### WORK REQUIRED:
Across all entries below, how many lines include "Obviously"? Answer with the number alone.

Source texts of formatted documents

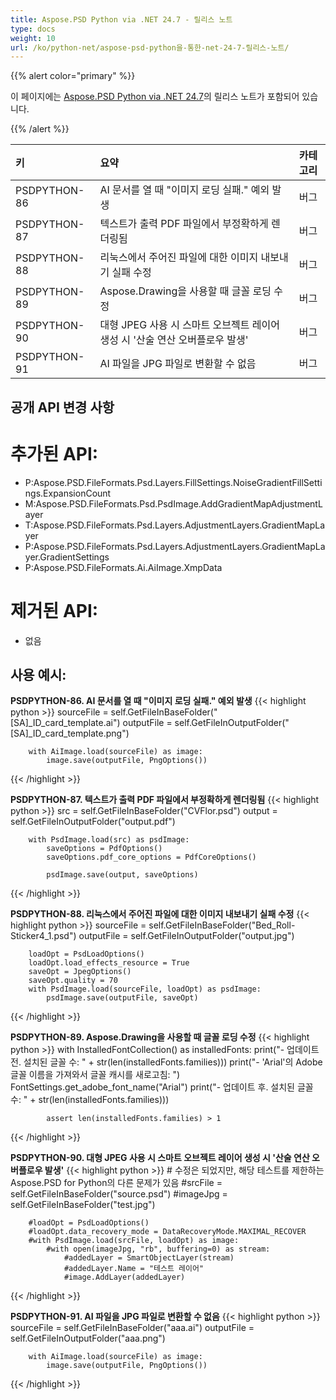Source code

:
 ```yaml
---
title: Aspose.PSD Python via .NET 24.7 - 릴리스 노트
type: docs
weight: 10
url: /ko/python-net/aspose-psd-python을-통한-net-24-7-릴리스-노트/
---
```


{{% alert color="primary" %}}

이 페이지에는 [Aspose.PSD Python via .NET 24.7](https://pypi.org/project/aspose-psd/)의 릴리스 노트가 포함되어 있습니다.

{{% /alert %}}

| **키**      | **요약**                                                                                                       | **카테고리** |
|:-------------|:------------------------------------------------------------------------------------------------------------------|:-------------|
| PSDPYTHON-86 | AI 문서를 열 때 "이미지 로딩 실패." 예외 발생                                         | 버그       |
| PSDPYTHON-87 | 텍스트가 출력 PDF 파일에서 부정확하게 렌더링됨                                               | 버그       |
| PSDPYTHON-88 | 리눅스에서 주어진 파일에 대한 이미지 내보내기 실패 수정                      | 버그       |
| PSDPYTHON-89 | Aspose.Drawing을 사용할 때 글꼴 로딩 수정                                             | 버그       |
| PSDPYTHON-90 | 대형 JPEG 사용 시 스마트 오브젝트 레이어 생성 시 '산술 연산 오버플로우 발생' | 버그       |
| PSDPYTHON-91 | AI 파일을 JPG 파일로 변환할 수 없음                                                    | 버그       |

## **공개 API 변경 사항**
# **추가된 API:**
- P:Aspose.PSD.FileFormats.Psd.Layers.FillSettings.NoiseGradientFillSettings.ExpansionCount
- M:Aspose.PSD.FileFormats.Psd.PsdImage.AddGradientMapAdjustmentLayer
- T:Aspose.PSD.FileFormats.Psd.Layers.AdjustmentLayers.GradientMapLayer
- P:Aspose.PSD.FileFormats.Psd.Layers.AdjustmentLayers.GradientMapLayer.GradientSettings
- P:Aspose.PSD.FileFormats.Ai.AiImage.XmpData

# **제거된 API:**
- 없음

## **사용 예시:**

**PSDPYTHON-86. AI 문서를 열 때 "이미지 로딩 실패." 예외 발생**
{{< highlight python >}}
        sourceFile = self.GetFileInBaseFolder("[SA]_ID_card_template.ai")
        outputFile = self.GetFileInOutputFolder("[SA]_ID_card_template.png")

        with AiImage.load(sourceFile) as image:
            image.save(outputFile, PngOptions())
{{< /highlight >}}

**PSDPYTHON-87. 텍스트가 출력 PDF 파일에서 부정확하게 렌더링됨**
{{< highlight python >}}
        src = self.GetFileInBaseFolder("CVFlor.psd")
        output = self.GetFileInOutputFolder("output.pdf")

        with PsdImage.load(src) as psdImage:
            saveOptions = PdfOptions()
            saveOptions.pdf_core_options = PdfCoreOptions()

            psdImage.save(output, saveOptions)
{{< /highlight >}}


**PSDPYTHON-88. 리눅스에서 주어진 파일에 대한 이미지 내보내기 실패 수정**
{{< highlight python >}}
        sourceFile = self.GetFileInBaseFolder("Bed_Roll-Sticker4_1.psd")
        outputFile = self.GetFileInOutputFolder("output.jpg")

        loadOpt = PsdLoadOptions()
        loadOpt.load_effects_resource = True
        saveOpt = JpegOptions()
        saveOpt.quality = 70
        with PsdImage.load(sourceFile, loadOpt) as psdImage:
            psdImage.save(outputFile, saveOpt)
{{< /highlight >}}


**PSDPYTHON-89. Aspose.Drawing을 사용할 때 글꼴 로딩 수정**
{{< highlight python >}}
        with InstalledFontCollection() as installedFonts:
            print("- 업데이트 전. 설치된 글꼴 수: " + str(len(installedFonts.families)))
            print("- 'Arial'의 Adobe 글꼴 이름을 가져와서 글꼴 캐시를 새로고침: ")
            FontSettings.get_adobe_font_name("Arial")
            print("- 업데이트 후. 설치된 글꼴 수: " + str(len(installedFonts.families)))

            assert len(installedFonts.families) > 1
{{< /highlight >}}


**PSDPYTHON-90. 대형 JPEG 사용 시 스마트 오브젝트 레이어 생성 시 '산술 연산 오버플로우 발생'**
{{< highlight python >}}
        # 수정은 되었지만, 해당 테스트를 제한하는 Aspose.PSD for Python의 다른 문제가 있음
        #srcFile = self.GetFileInBaseFolder("source.psd")
        #imageJpg = self.GetFileInBaseFolder("test.jpg")

        #loadOpt = PsdLoadOptions()
        #loadOpt.data_recovery_mode = DataRecoveryMode.MAXIMAL_RECOVER
        #with PsdImage.load(srcFile, loadOpt) as image:
            #with open(imageJpg, "rb", buffering=0) as stream:
                #addedLayer = SmartObjectLayer(stream)
                #addedLayer.Name = "테스트 레이어"
                #image.AddLayer(addedLayer)
{{< /highlight >}}


**PSDPYTHON-91. AI 파일을 JPG 파일로 변환할 수 없음**
{{< highlight python >}}
        sourceFile = self.GetFileInBaseFolder("aaa.ai")
        outputFile = self.GetFileInOutputFolder("aaa.png")

        with AiImage.load(sourceFile) as image:
            image.save(outputFile, PngOptions())
{{< /highlight >}}
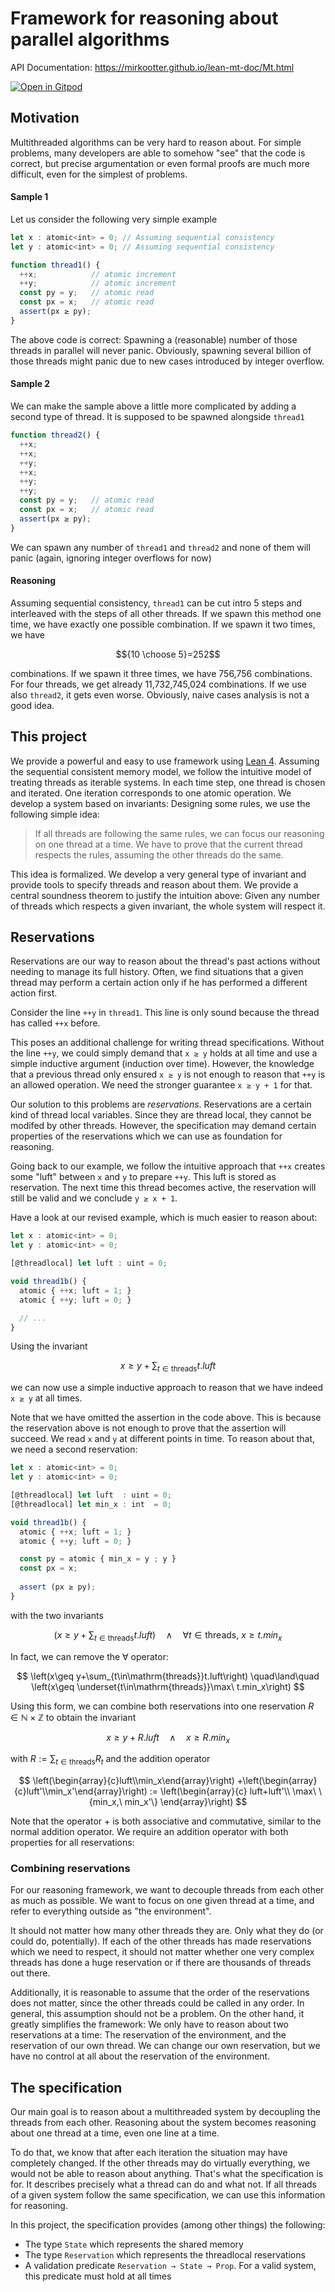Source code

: # Framework for reasoning about parallel algorithms
API Documentation: https://mirkootter.github.io/lean-mt-doc/Mt.html

[![Open in Gitpod](https://gitpod.io/button/open-in-gitpod.svg)](https://gitpod.io/#https://github.com/mirkootter/lean-mt)

## Motivation
Multithreaded algorithms can be very hard to reason about. For simple problems, many developers are able to somehow "see" that the code is correct, but precise argumentation or even formal proofs are much more difficult, even for the simplest of problems.
#### Sample 1
Let us consider the following very simple example
```typescript
let x : atomic<int> = 0; // Assuming sequential consistency
let y : atomic<int> = 0; // Assuming sequential consistency

function thread1() {
  ++x;            // atomic increment
  ++y;            // atomic increment
  const py = y;   // atomic read
  const px = x;   // atomic read
  assert(px ≥ py);
}
```
The above code is correct: Spawning a (reasonable) number of those threads in parallel will never panic. Obviously, spawning several billion of those threads might panic due to new cases introduced by integer overflow.
#### Sample 2
We can make the sample above a little more complicated by adding a second type of thread. It is supposed to be spawned alongside `thread1`
```typescript
function thread2() {
  ++x;
  ++x;
  ++y;
  ++x;
  ++y;
  ++y;
  const py = y;   // atomic read
  const px = x;   // atomic read
  assert(px ≥ py);
}
```
We can spawn any number of `thread1` and `thread2` and none of them will panic (again, ignoring integer overflows for now)
#### Reasoning
Assuming sequential consistency, `thread1` can be cut intro 5 steps and interleaved with the steps of all other threads. If we spawn this method one time, we have exactly one possible combination. If we spawn it two times, we have

$${10 \choose 5}=252$$

combinations. If we spawn it three times, we have 756,756 combinations. For four threads, we get already 11,732,745,024 combinations. If we use also `thread2`, it gets even worse. Obviously, naive cases analysis is not a good idea.
## This project
We provide a powerful and easy to use framework using [Lean 4](https://leanprover.github.io/). Assuming the sequential consistent memory model, we follow the intuitive model of treating threads as iterable systems. In each time step, one thread is chosen and iterated. One iteration corresponds to one atomic operation.
We develop a system based on invariants: Designing some rules, we use the following simple idea:

> If all threads are following the same rules, we can focus our reasoning on one thread at a time. We have to prove that the current thread respects the rules, assuming the other threads do the same.

This idea is formalized. We develop a very general type of invariant and provide tools to specify threads and reason about them. We provide a central soundness theorem to justify the intuition above: Given any number of threads which respects a given invariant, the whole system will respect it.

## Reservations

Reservations are our way to reason about the thread's past
actions without needing to manage its full history. Often, we find
situations that a given thread may perform a certain action
only if he has performed a different action first.

Consider the line `++y` in `thread1`. This line is only sound
because the thread has called `++x` before.

This poses an additional challenge for writing thread specifications.
Without the line `++y`, we could simply demand that `x ≥ y` holds
at all time and use a simple inductive argument (induction over time).
However, the knowledge that a previous thread only ensured `x ≥ y`
is not enough to reason that `++y` is an allowed operation. We need
the stronger guarantee `x ≥ y + 1` for that.

Our solution to this problems are *reservations*. Reservations
are a certain kind of thread local variables. Since they are
thread local, they cannot be modifed by other threads. However,
the specification may demand certain properties of the
reservations which we can use as foundation for reasoning.

Going back to our example, we follow the intuitive approach
that `++x` creates some "luft" between `x` and `y` to prepare
`++y`. This luft is stored as reservation. The next time this
thread becomes active, the reservation will still be valid
and we conclude `y ≥ x + 1`.

Have a look at our revised example, which is much easier to
reason about:
```typescript
let x : atomic<int> = 0;
let y : atomic<int> = 0;

[@threadlocal] let luft : uint = 0;

void thread1b() {
  atomic { ++x; luft = 1; }
  atomic { ++y; luft = 0; }

  // ...
}
```
Using the invariant 

$$x\geq y+\sum_{t\in\mathrm{threads}}t.luft$$

we can now use a simple inductive approach to reason that
we have indeed `x ≥ y` at all times.

Note that we have omitted the assertion in the code above. This is
because the reservation above is not enough to prove that the
assertion will succeed. We read `x` and `y` at different points in
time. To reason about that, we need a second reservation:
```typescript
let x : atomic<int> = 0;
let y : atomic<int> = 0;

[@threadlocal] let luft  : uint = 0;
[@threadlocal] let min_x : int  = 0;

void thread1b() {
  atomic { ++x; luft = 1; }
  atomic { ++y; luft = 0; }

  const py = atomic { min_x = y ; y }
  const px = x;
  
  assert (px ≥ py);
}
```
with the two invariants

$$
  \left(x\geq y+\sum_{t\in\mathrm{threads}}t.luft\right)
  \quad\land\quad
  \forall {t\in\mathrm{threads}},\ x\geq t.min_x
$$

In fact, we can remove the $\forall$ operator:

$$
  \left(x\geq y+\sum_{t\in\mathrm{threads}}t.luft\right)
  \quad\land\quad
  \left(x\geq \underset{t\in\mathrm{threads}}\max\ t.min_x\right)
$$

Using this form, we can combine both reservations into one reservation
$R\in\mathbb{N}\times\mathbb{Z}$ to obtain the invariant

$$x\geq y+R.luft\quad\land\quad x\geq R.min_x$$

with $R:=\sum_{t\in\mathrm{threads}}R_t$ and the addition operator

$$
  \left(\begin{array}{c}luft\\min_x\end{array}\right)
  +\left(\begin{array}{c}luft'\\min_x'\end{array}\right)
  :=
  \left(\begin{array}{c}
    luft+luft'\\
    \max\ \{min_x,\ min_x'\}
  \end{array}\right)
$$

Note that the operator $+$ is both associative and commutative,
similar to the normal addition operator. We require an addition
operator with both properties for all reservations:

### Combining reservations

For our reasoning framework, we want to decouple threads from
each other as much as possible. We want to focus on one given
thread at a time, and refer to everything outside as "the environment".

It should not matter how many other threads they are. Only what
they do (or could do, potentially). If each of the other threads
has made reservations which we need to respect, it should not
matter whether one very complex threads has done a huge reservation
or if there are thousands of threads out there.

Additionally, it is reasonable to assume that the order of the
reservations does not matter, since the other threads could be
called in any order. In general, this assumption should not be
a problem. On the other hand, it greatly simplifies the framework:
We only have to reason about two reservations at a time: The
reservation of the environment, and the reservation of our own thread.
We can change our own reservation, but we have no control at all about
the reservation of the environment.

## The specification

Our main goal is to reason about a multithreaded system by
decoupling the threads from each other. Reasoning about the system
becomes reasoning about one thread at a time, even one line at a time.

To do that, we know that after each iteration the situation may have
completely changed. If the other threads may do virtually everything,
we would not be able to reason about anything. That's what the
specification is for. It describes precisely what a thread can do
and what not. If all threads of a given system follow the same
specification, we can use this information for reasoning.

In this project, the specification provides (among other things)
the following:
* The type `State` which represents the shared memory
* The type `Reservation` which represents the threadlocal reservations
* A validation predicate `Reservation → State → Prop`. For a valid
  system, this predicate must hold at all times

### OUTPUT OF THE EXERCISE:
2